Making the Right Diagnosis
All infants born in New York State are screened for SCID, but many children who have a positive test result do not actually have the disorder. Advanced testing and further evaluation are required to confirm the diagnosis. We offer these confirmation tests, including genetic testing, at NewYork-Presbyterian Morgan Stanley Children's Hospital. Our hospital accepts referrals of children who tested positive for SCID during newborn screening. To refer a patient for the evaluation of SCID or other immunological disorder, call (212) 305-2300.
We see children within 24 hours of referral to our SCID Specialty Care Center. We perform initial testing and provide many results available within 24-48 hours, and we will continue to monitor the health of those children whose additional testing indicates that they do not have SCID.

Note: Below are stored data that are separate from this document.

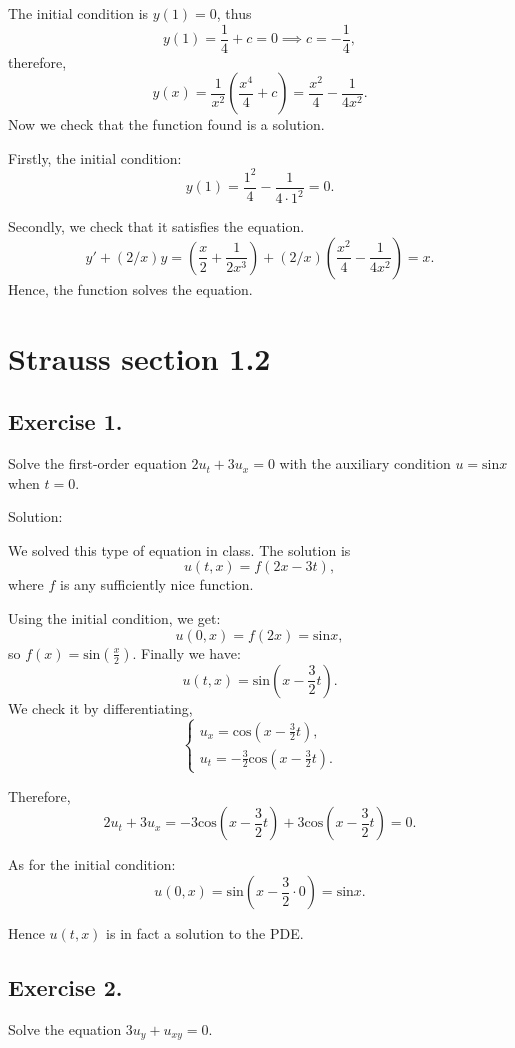 \documentclass{article}
\begin{document}
		The initial condition is $y(1)=0$, thus \[ y(1)=\frac{1}{4} + c= 0 \implies c=-\frac{1}{4},\]
		therefore,
		\[y(x) = \frac{1}{x^2}\left(\frac{x^4}{4}+c\right) = \frac{x^2}{4} - \frac{1}{4x^2}.\]
		Now we check that the function found is a solution.

		Firstly, the initial condition:
		\[y(1)= \frac{1^2}{4} - \frac{1}{4\cdot 1^2} =0.\]

		Secondly, we check that it satisfies the equation.
		\[y'+(2/x)y = \left(\frac{x}{2} + \frac{1}{2x^3}\right) +(2/x)\left(\frac{x^2}{4} - \frac{1}{4x^2}\right) = x.\]
		Hence, the function solves the equation.

\section{Strauss section 1.2}
\subsection{Exercise 1.}
			Solve the first-order equation
			$2u_t +3u_ x =0$ with the auxiliary condition $u=\text{sin}x$ when $t=0.$

			Solution:

			We solved this type of equation in class.
			The solution is 
			\[ u(t,x)=f(2x-3t),\]
			where $f$ is any sufficiently nice function.

			Using the initial condition, we get:
			\[u(0,x)=f(2x)=\text{sin}x,\]
			so $f(x)=\text{sin}\left(\frac{x}{2}\right)$.
			Finally we have:
			\[u(t,x)=\text{sin}\left(x-\frac{3}{2}t\right).\]
			We check it by differentiating,
			\begin{equation*}
				\begin{cases}
					u_x=\text{cos}\left(x-\frac{3}{2}t\right),
					\\
					u_t=-\frac{3}{2}\text{cos}\left(x-\frac{3}{2}t\right).
				\end{cases}
			\end{equation*}

			Therefore,
			\[ 2u_t +3u_x=-3\text{cos}\left(x-\frac{3}{2}t\right) + 3\text{cos}\left(x-\frac{3}{2}t\right)=0.\]

			As for the initial condition:
			\[u(0,x)=\text{sin}\left(x-\frac{3}{2}\cdot0\right)=\text{sin}x.\]

			Hence $u(t,x)$ is in fact a solution to the PDE.

		\subsection{Exercise 2.}
		Solve the equation $3u_y + u_{xy} =0.$
\end{document}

Bone Marrow Transplantation for SCID
Bone marrow transplantation (also known as stem cell transplantation) is the most effective treatment for SCID. The ideal donor is a perfectly matched (through HLA-typing) sibling who has a normal immune system. If a child does not have a matched sibling donor, good success is possible with a matched unrelated donor and even half-matched related donor (such as a parent). The best time for a child with SCID to undergo bone marrow transplantation is within the first couple of months of life, before severe and recurrent infections and other complications occur.
NewYork-Presbyterian Morgan Stanley Children's Hospital has one of the oldest and most experienced bone marrow transplantation programs in the nation. Children who undergo transplantation here benefit from an onsite pediatric intensive care unit staffed by experienced pediatric critical care medical professionals.
Your Child's Healthcare Team
The SCID Specialty Care Center team is directed by Yesim Demirdag, MD, and includes highly qualified allergists and immunologists with specialty training in immunodeficiency syndromes, genetic counselors, hematologists with expertise in bone marrow transplantation, nurses and nurse practitioners, social workers, and other support staff to meet the needs of our patients and their families.